Professor Mojdeh A. Pajouh
Date of this Version
Ruskamp, R.J., Development of a Next-Generation Non-Proprietary Portable Concrete Barrier, University of Nebraska-Lincoln, Lincoln, Nebraska, May 2022.
Portable concrete barriers (PCBs) are segmented barriers made of precast concrete units that are connected by various load-bearing hardware. PCBs are typically used to shield work zones by redirecting errant vehicles upon impact with the barrier system. Most commonly-available PCBs have demonstrated performance issues arising from the sloped face of the barrier, which encourages vehicles to pitch and roll during impact, potentially resulting in vehicle rollover. Concerns also exist regarding the large dynamic deflections exhibited by these systems that can encroach upon the protected work zone or require anchoring to prevent large displacements. In addition to these concerns, the American Association of State Highway and Transportation Officials (AASHTO) updated the Manual for Assessing Safety Hardware (MASH) in 2016, which improved the criteria for evaluating roadside safety devices and required the re-evaluation of barrier systems developed before the updated standards were published. Thus, an opportunity existed to develop a next-generation PCB system capable of meeting the new MASH 2016 criteria while addressing the concerns of the current generation of PCBs.

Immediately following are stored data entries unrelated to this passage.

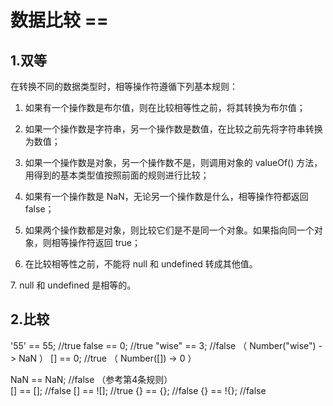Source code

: # 数据比较 ==

## 1.双等
在转换不同的数据类型时，相等操作符遵循下列基本规则：

1. 如果有一个操作数是布尔值，则在比较相等性之前，将其转换为布尔值；

2. 如果一个操作数是字符串，另一个操作数是数值，在比较之前先将字符串转换为数值；

3. 如果一个操作数是对象，另一个操作数不是，则调用对象的 valueOf() 方法，用得到的基本类型值按照前面的规则进行比较；

4. 如果有一个操作数是 NaN，无论另一个操作数是什么，相等操作符都返回 false；

5. 如果两个操作数都是对象，则比较它们是不是同一个对象。如果指向同一个对象，则相等操作符返回 true；

6. 在比较相等性之前，不能将 null 和 undefined 转成其他值。

7. null 和 undefined 是相等的。

## 2.比较
'55' == 55;       //true
false == 0;       //true
"wise" == 3;      //false （ Number("wise") -> NaN ）
[] == 0;          //true  （ Number([]) -> 0 ）

NaN == NaN;  //false （参考第4条规则）  
[] == [];    //false
[] == ![];   //true
{} == {};    //false
{} == !{};   //false
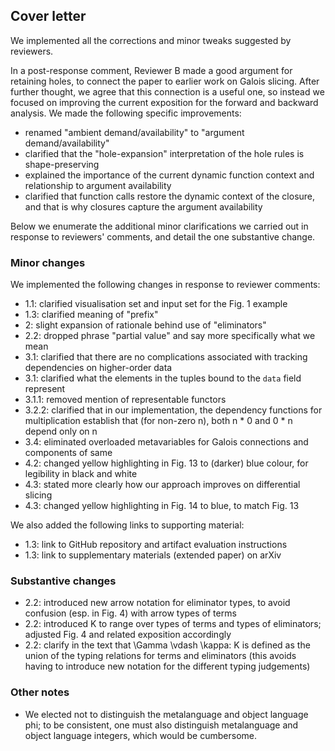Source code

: ## Cover letter

We implemented all the corrections and minor tweaks suggested by reviewers.

In a post-response comment, Reviewer B made a good argument for retaining holes, to connect the paper to earlier work on Galois slicing. After further thought, we agree that this connection is a useful one, so instead we focused on improving the current exposition for the forward and backward analysis. We made the following specific improvements:

- renamed "ambient demand/availability" to "argument demand/availability"
- clarified that the "hole-expansion" interpretation of the hole rules is shape-preserving
- explained the importance of the current dynamic function context and relationship to argument availability
- clarified that function calls restore the dynamic context of the closure, and that is why closures capture the argument availability

Below we enumerate the additional minor clarifications we carried out in response to reviewers' comments, and detail the one substantive change.

### Minor changes

We implemented the following changes in response to reviewer comments:

- 1.1: clarified visualisation set and input set for the Fig. 1 example
- 1.3: clarified meaning of "prefix"
- 2: slight expansion of rationale behind use of "eliminators"
- 2.2: dropped phrase "partial value" and say more specifically what we mean
- 3.1: clarified that there are no complications associated with tracking dependencies on higher-order data
- 3.1: clarified what the elements in the tuples bound to the `data` field represent
- 3.1.1: removed mention of representable functors
- 3.2.2: clarified that in our implementation, the dependency functions for multiplication establish that (for non-zero n), both n * 0 and 0 * n depend only on n
- 3.4: eliminated overloaded metavariables for Galois connections and components of same
- 4.2: changed yellow highlighting in Fig. 13 to (darker) blue colour, for legibility in black and white
- 4.3: stated more clearly how our approach improves on differential slicing
- 4.3: changed yellow highlighting in Fig. 14 to blue, to match Fig. 13

We also added the following links to supporting material:

- 1.3: link to GitHub repository and artifact evaluation instructions
- 1.3: link to supplementary materials (extended paper) on arXiv

### Substantive changes

- 2.2: introduced new arrow notation for eliminator types, to avoid confusion (esp. in Fig. 4) with arrow types of terms
- 2.2: introduced K to range over types of terms and types of eliminators; adjusted Fig. 4 and related exposition accordingly
- 2.2: clarify in the text that \Gamma \vdash \kappa: K is defined as the union of the typing relations for terms and eliminators (this avoids having to introduce new notation for the different typing judgements)

### Other notes

- We elected not to distinguish the metalanguage and object language phi; to be consistent, one must also distinguish metalanguage and object language integers, which would be cumbersome.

The objective of this research effort funded by the Mid-America Transportation Center (MATC) was to further develop and investigate PCB concept designs that were brainstormed under a parallel research effort at the Midwest Roadside Safety Facility (MwRSF) funded by the Wisconsin Department of Transportation. This research consisted of the development of finite element models of the PCB design concepts for use in LS-DYNA simulations, followed by the comparison of the simulation results to a current PCB system that has been previously modeled and validated.
The simulation analysis identified three PCB concepts as viable designs, while three other PCB concepts were not recommended based on the simulation performance. Upon completion of the simulation analysis, the simulation results of the six PCB concepts were presented to Midwest Pooled Fund Program member states. Finally, a single concept, that used interlocking and staggered precast concrete segments without the need for connection hardware, was selected for further design and full-scale crash testing in the next phase of the research.